[Collected data]
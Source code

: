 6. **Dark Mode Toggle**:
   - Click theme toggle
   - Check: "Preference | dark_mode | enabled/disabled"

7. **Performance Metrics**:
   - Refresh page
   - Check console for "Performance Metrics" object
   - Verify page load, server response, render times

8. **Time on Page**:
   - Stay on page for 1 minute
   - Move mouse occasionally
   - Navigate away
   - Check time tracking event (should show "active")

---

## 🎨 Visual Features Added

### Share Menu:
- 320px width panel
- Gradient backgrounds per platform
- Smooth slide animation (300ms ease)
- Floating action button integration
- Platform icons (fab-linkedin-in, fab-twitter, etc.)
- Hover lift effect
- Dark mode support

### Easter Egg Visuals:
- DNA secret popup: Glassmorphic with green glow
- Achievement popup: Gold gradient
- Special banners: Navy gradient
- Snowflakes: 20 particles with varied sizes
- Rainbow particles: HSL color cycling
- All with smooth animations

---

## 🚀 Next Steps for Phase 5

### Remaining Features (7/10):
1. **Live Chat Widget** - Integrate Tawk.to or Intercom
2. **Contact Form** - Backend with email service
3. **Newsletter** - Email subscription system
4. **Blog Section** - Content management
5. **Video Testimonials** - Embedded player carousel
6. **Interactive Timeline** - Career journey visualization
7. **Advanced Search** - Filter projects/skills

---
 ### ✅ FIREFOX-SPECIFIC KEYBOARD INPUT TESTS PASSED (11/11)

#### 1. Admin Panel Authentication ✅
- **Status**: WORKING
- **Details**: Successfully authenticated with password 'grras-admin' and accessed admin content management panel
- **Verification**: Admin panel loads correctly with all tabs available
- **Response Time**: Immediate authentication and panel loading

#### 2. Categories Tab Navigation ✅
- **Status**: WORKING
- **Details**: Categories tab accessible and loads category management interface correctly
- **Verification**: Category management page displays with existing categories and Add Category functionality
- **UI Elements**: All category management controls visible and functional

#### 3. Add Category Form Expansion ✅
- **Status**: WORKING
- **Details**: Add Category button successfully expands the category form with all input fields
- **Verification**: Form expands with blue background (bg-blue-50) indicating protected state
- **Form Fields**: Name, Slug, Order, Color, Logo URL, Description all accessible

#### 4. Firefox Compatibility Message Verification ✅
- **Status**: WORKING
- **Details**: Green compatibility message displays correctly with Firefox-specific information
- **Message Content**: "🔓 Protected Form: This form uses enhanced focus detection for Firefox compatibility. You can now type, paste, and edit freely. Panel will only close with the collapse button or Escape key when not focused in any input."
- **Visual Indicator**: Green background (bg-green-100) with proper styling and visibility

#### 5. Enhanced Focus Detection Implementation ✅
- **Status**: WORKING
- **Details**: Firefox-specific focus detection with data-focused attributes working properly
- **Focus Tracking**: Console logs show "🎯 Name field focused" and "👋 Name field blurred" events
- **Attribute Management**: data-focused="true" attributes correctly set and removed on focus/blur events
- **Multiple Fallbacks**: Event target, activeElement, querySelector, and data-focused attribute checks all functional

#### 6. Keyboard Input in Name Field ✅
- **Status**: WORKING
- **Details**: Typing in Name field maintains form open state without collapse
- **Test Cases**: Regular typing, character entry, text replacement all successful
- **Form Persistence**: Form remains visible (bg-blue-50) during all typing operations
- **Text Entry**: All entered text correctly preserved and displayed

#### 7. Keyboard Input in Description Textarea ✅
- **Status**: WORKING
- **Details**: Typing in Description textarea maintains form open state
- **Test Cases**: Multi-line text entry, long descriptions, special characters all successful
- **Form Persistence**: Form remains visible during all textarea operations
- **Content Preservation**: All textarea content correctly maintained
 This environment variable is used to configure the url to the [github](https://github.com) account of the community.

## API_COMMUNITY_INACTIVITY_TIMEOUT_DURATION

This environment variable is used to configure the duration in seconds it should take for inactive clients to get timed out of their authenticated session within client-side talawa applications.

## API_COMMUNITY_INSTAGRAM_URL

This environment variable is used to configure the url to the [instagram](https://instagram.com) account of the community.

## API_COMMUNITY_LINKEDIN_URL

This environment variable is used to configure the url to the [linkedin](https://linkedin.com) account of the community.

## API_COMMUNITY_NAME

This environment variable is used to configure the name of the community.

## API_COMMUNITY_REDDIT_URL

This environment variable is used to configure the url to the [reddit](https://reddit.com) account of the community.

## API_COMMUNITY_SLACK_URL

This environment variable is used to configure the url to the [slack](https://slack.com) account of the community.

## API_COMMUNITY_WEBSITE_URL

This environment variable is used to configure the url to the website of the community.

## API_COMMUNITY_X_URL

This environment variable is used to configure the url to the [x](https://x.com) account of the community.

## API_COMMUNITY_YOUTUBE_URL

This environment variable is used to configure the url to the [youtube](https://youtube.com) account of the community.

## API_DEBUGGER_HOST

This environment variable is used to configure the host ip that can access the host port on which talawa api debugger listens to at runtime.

HOW TO COMPLETE THIS TASK:
Your answer should be the lines of the records that hold the string "account".

REPLY:
 This environment variable is used to configure the url to the [github](https://github.com) account of the community.
This environment variable is used to configure the url to the [instagram](https://instagram.com) account of the community.
This environment variable is used to configure the url to the [linkedin](https://linkedin.com) account of the community.
This environment variable is used to configure the url to the [reddit](https://reddit.com) account of the community.
This environment variable is used to configure the url to the [slack](https://slack.com) account of the community.
This environment variable is used to configure the url to the [x](https://x.com) account of the community.
This environment variable is used to configure the url to the [youtube](https://youtube.com) account of the community.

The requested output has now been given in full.